» **Your task**
Images within the entries are to be omitted; the remainder must be reproduced exactly.
[[ Given data open ]]
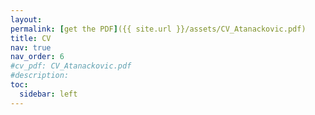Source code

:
```yaml
---
layout: 
permalink: [get the PDF]({{ site.url }}/assets/CV_Atanackovic.pdf)
title: CV
nav: true
nav_order: 6
#cv_pdf: CV_Atanackovic.pdf
#description: 
toc:
  sidebar: left
---
```

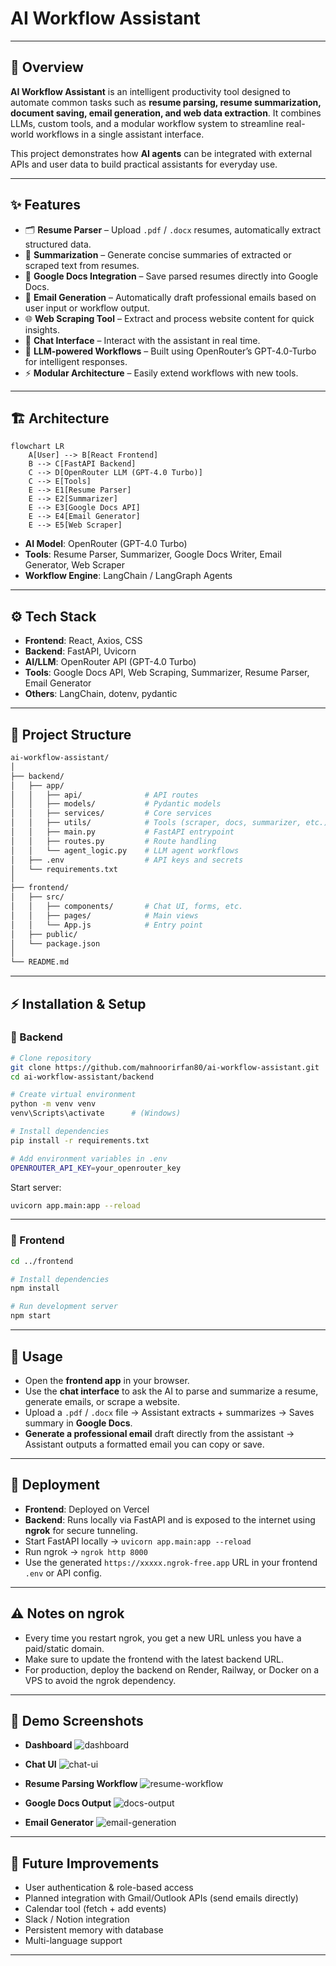 # AI Workflow Assistant

---

## 📖 Overview

**AI Workflow Assistant** is an intelligent productivity tool designed to automate common tasks such as **resume parsing, resume summarization, document saving, email generation, and web data extraction**.
It combines LLMs, custom tools, and a modular workflow system to streamline real-world workflows in a single assistant interface.

This project demonstrates how **AI agents** can be integrated with external APIs and user data to build practical assistants for everyday use.

---

## ✨ Features

* 🗂 **Resume Parser** – Upload `.pdf` / `.docx` resumes, automatically extract structured data.
* 📝 **Summarization** – Generate concise summaries of extracted or scraped text from resumes.
* 📄 **Google Docs Integration** – Save parsed resumes directly into Google Docs.
* 📧 **Email Generation** – Automatically draft professional emails based on user input or workflow output.
* 🌐 **Web Scraping Tool** – Extract and process website content for quick insights.
* 💬 **Chat Interface** – Interact with the assistant in real time.
* 🧠 **LLM-powered Workflows** – Built using OpenRouter’s GPT-4.0-Turbo for intelligent responses.
* ⚡ **Modular Architecture** – Easily extend workflows with new tools.

---

## 🏗️ Architecture

```mermaid
flowchart LR
    A[User] --> B[React Frontend]
    B --> C[FastAPI Backend]
    C --> D[OpenRouter LLM (GPT-4.0 Turbo)]
    C --> E[Tools]
    E --> E1[Resume Parser]
    E --> E2[Summarizer]
    E --> E3[Google Docs API]
    E --> E4[Email Generator]
    E --> E5[Web Scraper]
```

* **AI Model**: OpenRouter (GPT-4.0 Turbo)
* **Tools**: Resume Parser, Summarizer, Google Docs Writer, Email Generator, Web Scraper
* **Workflow Engine**: LangChain / LangGraph Agents

---

## ⚙️ Tech Stack

* **Frontend**: React, Axios, CSS
* **Backend**: FastAPI, Uvicorn
* **AI/LLM**: OpenRouter API (GPT-4.0 Turbo)
* **Tools**: Google Docs API, Web Scraping, Summarizer, Resume Parser, Email Generator
* **Others**: LangChain, dotenv, pydantic

---

## 📂 Project Structure

```bash
ai-workflow-assistant/
│
├── backend/
│   ├── app/
│   │   ├── api/              # API routes
│   │   ├── models/           # Pydantic models
│   │   ├── services/         # Core services
│   │   ├── utils/            # Tools (scraper, docs, summarizer, etc.)
│   │   ├── main.py           # FastAPI entrypoint
│   │   ├── routes.py         # Route handling
│   │   └── agent_logic.py    # LLM agent workflows
│   ├── .env                  # API keys and secrets
│   └── requirements.txt
│
├── frontend/
│   ├── src/
│   │   ├── components/       # Chat UI, forms, etc.
│   │   ├── pages/            # Main views
│   │   └── App.js            # Entry point
│   ├── public/
│   └── package.json
│
└── README.md
```

---

## ⚡ Installation & Setup

### 🔹 Backend

```bash
# Clone repository
git clone https://github.com/mahnoorirfan80/ai-workflow-assistant.git
cd ai-workflow-assistant/backend

# Create virtual environment
python -m venv venv
venv\Scripts\activate      # (Windows)

# Install dependencies
pip install -r requirements.txt

# Add environment variables in .env
OPENROUTER_API_KEY=your_openrouter_key
```

Start server:

```bash
uvicorn app.main:app --reload
```

---

### 🔹 Frontend

```bash
cd ../frontend

# Install dependencies
npm install

# Run development server
npm start
```

---

## 🚀 Usage

* Open the **frontend app** in your browser.
* Use the **chat interface** to ask the AI to parse and summarize a resume, generate emails, or scrape a website.
* Upload a `.pdf` / `.docx` file → Assistant extracts + summarizes → Saves summary in **Google Docs**.
* **Generate a professional email** draft directly from the assistant → Assistant outputs a formatted email you can copy or save.

---

## 📡 Deployment

* **Frontend**: Deployed on Vercel
* **Backend**: Runs locally via FastAPI and is exposed to the internet using **ngrok** for secure tunneling.
* Start FastAPI locally → `uvicorn app.main:app --reload`
* Run ngrok → `ngrok http 8000`
* Use the generated `https://xxxxx.ngrok-free.app` URL in your frontend `.env` or API config.

---

## ⚠️ Notes on ngrok

* Every time you restart ngrok, you get a new URL unless you have a paid/static domain.
* Make sure to update the frontend with the latest backend URL.
* For production, deploy the backend on Render, Railway, or Docker on a VPS to avoid the ngrok dependency.

---

## 📸 Demo Screenshots

* **Dashboard**
  ![dashboard](./assets/dashboard.png)

* **Chat UI**
  ![chat-ui](./assets/chatbot.png)

* **Resume Parsing Workflow**
  ![resume-workflow](./assets/resume.png)

* **Google Docs Output**
  ![docs-output](./assets/ss1.jpg)

* **Email Generator**
  ![email-generation](./assets/email.png)

---

## 🚧 Future Improvements

* User authentication & role-based access
* Planned integration with Gmail/Outlook APIs (send emails directly)
* Calendar tool (fetch + add events)
* Slack / Notion integration
* Persistent memory with database
* Multi-language support

---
[[ Given data closed ]]
» **Answer to this problem**
Source code

:
```yaml
---
layout: 
permalink: [get the PDF]({{ site.url }}/assets/CV_Atanackovic.pdf)
title: CV
nav: true
nav_order: 6
#cv_pdf: CV_Atanackovic.pdf
#description: 
toc:
  sidebar: left
---
```

 # AI Workflow Assistant

---

## 📖 Overview

**AI Workflow Assistant** is an intelligent productivity tool designed to automate common tasks such as **resume parsing, resume summarization, document saving, email generation, and web data extraction**.
It combines LLMs, custom tools, and a modular workflow system to streamline real-world workflows in a single assistant interface.

This project demonstrates how **AI agents** can be integrated with external APIs and user data to build practical assistants for everyday use.

---

## ✨ Features

* 🗂 **Resume Parser** – Upload `.pdf` / `.docx` resumes, automatically extract structured data.
* 📝 **Summarization** – Generate concise summaries of extracted or scraped text from resumes.
* 📄 **Google Docs Integration** – Save parsed resumes directly into Google Docs.
* 📧 **Email Generation** – Automatically draft professional emails based on user input or workflow output.
* 🌐 **Web Scraping Tool** – Extract and process website content for quick insights.
* 💬 **Chat Interface** – Interact with the assistant in real time.
* 🧠 **LLM-powered Workflows** – Built using OpenRouter’s GPT-4.0-Turbo for intelligent responses.
* ⚡ **Modular Architecture** – Easily extend workflows with new tools.

---

## 🏗️ Architecture

```mermaid
flowchart LR
    A[User] --> B[React Frontend]
    B --> C[FastAPI Backend]
    C --> D[OpenRouter LLM (GPT-4.0 Turbo)]
    C --> E[Tools]
    E --> E1[Resume Parser]
    E --> E2[Summarizer]
    E --> E3[Google Docs API]
    E --> E4[Email Generator]
    E --> E5[Web Scraper]
```

* **AI Model**: OpenRouter (GPT-4.0 Turbo)
* **Tools**: Resume Parser, Summarizer, Google Docs Writer, Email Generator, Web Scraper
* **Workflow Engine**: LangChain / LangGraph Agents

---

## ⚙️ Tech Stack

* **Frontend**: React, Axios, CSS
* **Backend**: FastAPI, Uvicorn
* **AI/LLM**: OpenRouter API (GPT-4.0 Turbo)
* **Tools**: Google Docs API, Web Scraping, Summarizer, Resume Parser, Email Generator
* **Others**: LangChain, dotenv, pydantic

---

## 📂 Project Structure

```bash
ai-workflow-assistant/
│
├── backend/
│   ├── app/
│   │   ├── api/              # API routes
│   │   ├── models/           # Pydantic models
│   │   ├── services/         # Core services
│   │   ├── utils/            # Tools (scraper, docs, summarizer, etc.)
│   │   ├── main.py           # FastAPI entrypoint
│   │   ├── routes.py         # Route handling
│   │   └── agent_logic.py    # LLM agent workflows
│   ├── .env                  # API keys and secrets
│   └── requirements.txt
│
├── frontend/
│   ├── src/
│   │   ├── components/       # Chat UI, forms, etc.
│   │   ├── pages/            # Main views
│   │   └── App.js            # Entry point
│   ├── public/
│   └── package.json
│
└── README.md
```

---

## ⚡ Installation & Setup

### 🔹 Backend

```bash
# Clone repository
git clone https://github.com/mahnoorirfan80/ai-workflow-assistant.git
cd ai-workflow-assistant/backend

# Create virtual environment
python -m venv venv
venv\Scripts\activate      # (Windows)

# Install dependencies
pip install -r requirements.txt

# Add environment variables in .env
OPENROUTER_API_KEY=your_openrouter_key
```

Start server:

```bash
uvicorn app.main:app --reload
```

---

### 🔹 Frontend

```bash
cd ../frontend

# Install dependencies
npm install

# Run development server
npm start
```

---

## 🚀 Usage

* Open the **frontend app** in your browser.
* Use the **chat interface** to ask the AI to parse and summarize a resume, generate emails, or scrape a website.
* Upload a `.pdf` / `.docx` file → Assistant extracts + summarizes → Saves summary in **Google Docs**.
* **Generate a professional email** draft directly from the assistant → Assistant outputs a formatted email you can copy or save.

---

## 📡 Deployment

* **Frontend**: Deployed on Vercel
* **Backend**: Runs locally via FastAPI and is exposed to the internet using **ngrok** for secure tunneling.
* Start FastAPI locally → `uvicorn app.main:app --reload`
* Run ngrok → `ngrok http 8000`
* Use the generated `https://xxxxx.ngrok-free.app` URL in your frontend `.env` or API config.

---

## ⚠️ Notes on ngrok

* Every time you restart ngrok, you get a new URL unless you have a paid/static domain.
* Make sure to update the frontend with the latest backend URL.
* For production, deploy the backend on Render, Railway, or Docker on a VPS to avoid the ngrok dependency.

---

## 📸 Demo Screenshots

* **Dashboard**
  ![dashboard](./assets/dashboard.png)

* **Chat UI**
  ![chat-ui](./assets/chatbot.png)

* **Resume Parsing Workflow**
  ![resume-workflow](./assets/resume.png)

* **Google Docs Output**
  ![docs-output](./assets/ss1.jpg)

* **Email Generator**
  ![email-generation](./assets/email.png)

---

## 🚧 Future Improvements

* User authentication & role-based access
* Planned integration with Gmail/Outlook APIs (send emails directly)
* Calendar tool (fetch + add events)
* Slack / Notion integration
* Persistent memory with database
* Multi-language support

---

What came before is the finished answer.